Product-Aware Deep Autoencoders for Robust Process Monitoring in Multi-Product Cyber-Physical Systems

Title: Enhancing Robustness in Multi-Product Cyber-Physical Systems via Product-Aware Deep Autoencoders

Abstract:

As Industry 4.0 drives the deeper integration of Cyber-Physical Systems (CPS) into manufacturing landscapes, ensuring process safety and security through robust anomaly detection has become paramount. Standard data-driven methodologies typically rely on "product-agnostic" or global models, which are trained on aggregated normal operating data. However, contemporary industrial facilities often manage a variety of product grades. Although computationally efficient, these global models tend to broaden their decision boundaries to encompass the variance associated with multiple operational modes. This expansion creates a "blind spot," potentially allowing subtle anomalies or targeted cyber-physical attacks to go undetected within the model’s wide acceptance region.

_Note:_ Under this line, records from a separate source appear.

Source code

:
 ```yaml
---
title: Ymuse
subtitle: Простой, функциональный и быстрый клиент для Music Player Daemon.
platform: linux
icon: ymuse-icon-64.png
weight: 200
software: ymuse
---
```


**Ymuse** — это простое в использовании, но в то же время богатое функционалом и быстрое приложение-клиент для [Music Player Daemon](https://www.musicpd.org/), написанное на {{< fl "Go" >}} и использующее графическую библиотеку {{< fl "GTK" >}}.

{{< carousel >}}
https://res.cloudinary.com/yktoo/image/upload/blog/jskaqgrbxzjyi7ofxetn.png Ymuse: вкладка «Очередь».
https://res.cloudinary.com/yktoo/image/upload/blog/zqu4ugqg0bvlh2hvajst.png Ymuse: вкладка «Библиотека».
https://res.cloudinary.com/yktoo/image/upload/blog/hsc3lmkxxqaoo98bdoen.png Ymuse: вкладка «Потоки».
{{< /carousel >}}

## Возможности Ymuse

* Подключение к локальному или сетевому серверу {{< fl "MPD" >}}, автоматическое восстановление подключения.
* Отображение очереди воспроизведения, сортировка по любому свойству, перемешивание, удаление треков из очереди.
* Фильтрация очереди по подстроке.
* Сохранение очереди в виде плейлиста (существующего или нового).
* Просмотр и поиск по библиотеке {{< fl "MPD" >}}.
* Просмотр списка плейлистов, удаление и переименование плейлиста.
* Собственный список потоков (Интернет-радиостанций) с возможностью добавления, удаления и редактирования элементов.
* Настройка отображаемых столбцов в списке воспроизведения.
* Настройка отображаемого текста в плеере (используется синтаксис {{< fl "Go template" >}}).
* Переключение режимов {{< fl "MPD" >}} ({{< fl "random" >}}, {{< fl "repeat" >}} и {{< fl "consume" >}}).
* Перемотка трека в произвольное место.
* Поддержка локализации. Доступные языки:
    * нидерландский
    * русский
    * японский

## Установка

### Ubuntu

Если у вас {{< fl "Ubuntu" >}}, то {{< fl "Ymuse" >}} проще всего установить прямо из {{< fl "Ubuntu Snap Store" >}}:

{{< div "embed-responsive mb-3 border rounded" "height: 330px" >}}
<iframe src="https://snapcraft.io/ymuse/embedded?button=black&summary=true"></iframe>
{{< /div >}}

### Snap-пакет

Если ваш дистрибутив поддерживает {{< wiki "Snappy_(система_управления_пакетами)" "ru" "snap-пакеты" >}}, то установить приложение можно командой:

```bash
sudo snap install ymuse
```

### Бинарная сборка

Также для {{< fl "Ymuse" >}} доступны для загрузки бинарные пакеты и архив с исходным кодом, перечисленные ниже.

This study first confirms that global-agnostic models are indeed vulnerable to such issues when operating across multiple product grades. To address this, we introduce a Product-Aware Autoencoder, a principled solution that constrains the learning domain to grade-specific distributions. While this method effectively mitigates the identified blind-spot risk, we acknowledge that it may not represent the single optimal solution among all potential alternatives. We rigorously evaluate this approach against a Global Agnostic baseline using the Extended Tennessee Eastman Process (TEP) benchmark.

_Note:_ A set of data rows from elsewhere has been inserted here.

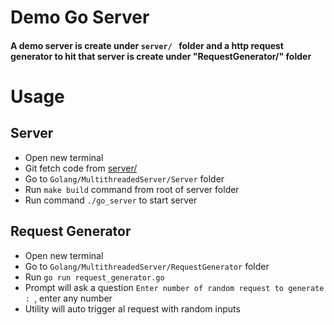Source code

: # Demo Go Server
#### A demo server is create under ```server/ ``` folder and a http request generator to hit that server is create under "RequestGenerator/" folder

# Usage
## Server
- Open new terminal
- Git fetch code from [server/](https://github.com/thejayendrasingh/GolangPractice)
- Go to ```Golang/MultithreadedServer/Server``` folder
- Run ```make build``` command from root of server folder
- Run command ```./go_server``` to start server

## Request Generator
- Open new terminal
- Go to ```Golang/MultithreadedServer/RequestGenerator``` folder
- Run ```go run request_generator.go```
- Prompt will ask a question ```Enter number of random request to generate : ```, enter any number
- Utility will auto trigger al request with random inputs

Empirical findings show that the Product-Aware framework matches the global baseline in standard detection metrics while providing enhanced robustness to operating modes specific to product grades. Most significantly, stress tests modeling hypothetical attack scenarios demonstrate a stark contrast in performance: the global model failed to identify operational deviations in 77.8% of cases, whereas the product-aware system achieved 100% detection accuracy. These results indicate that in flexible manufacturing settings, generalized anomaly detectors can introduce significant security vulnerabilities, highlighting the need to transition toward mode-aware diagnostic architectures.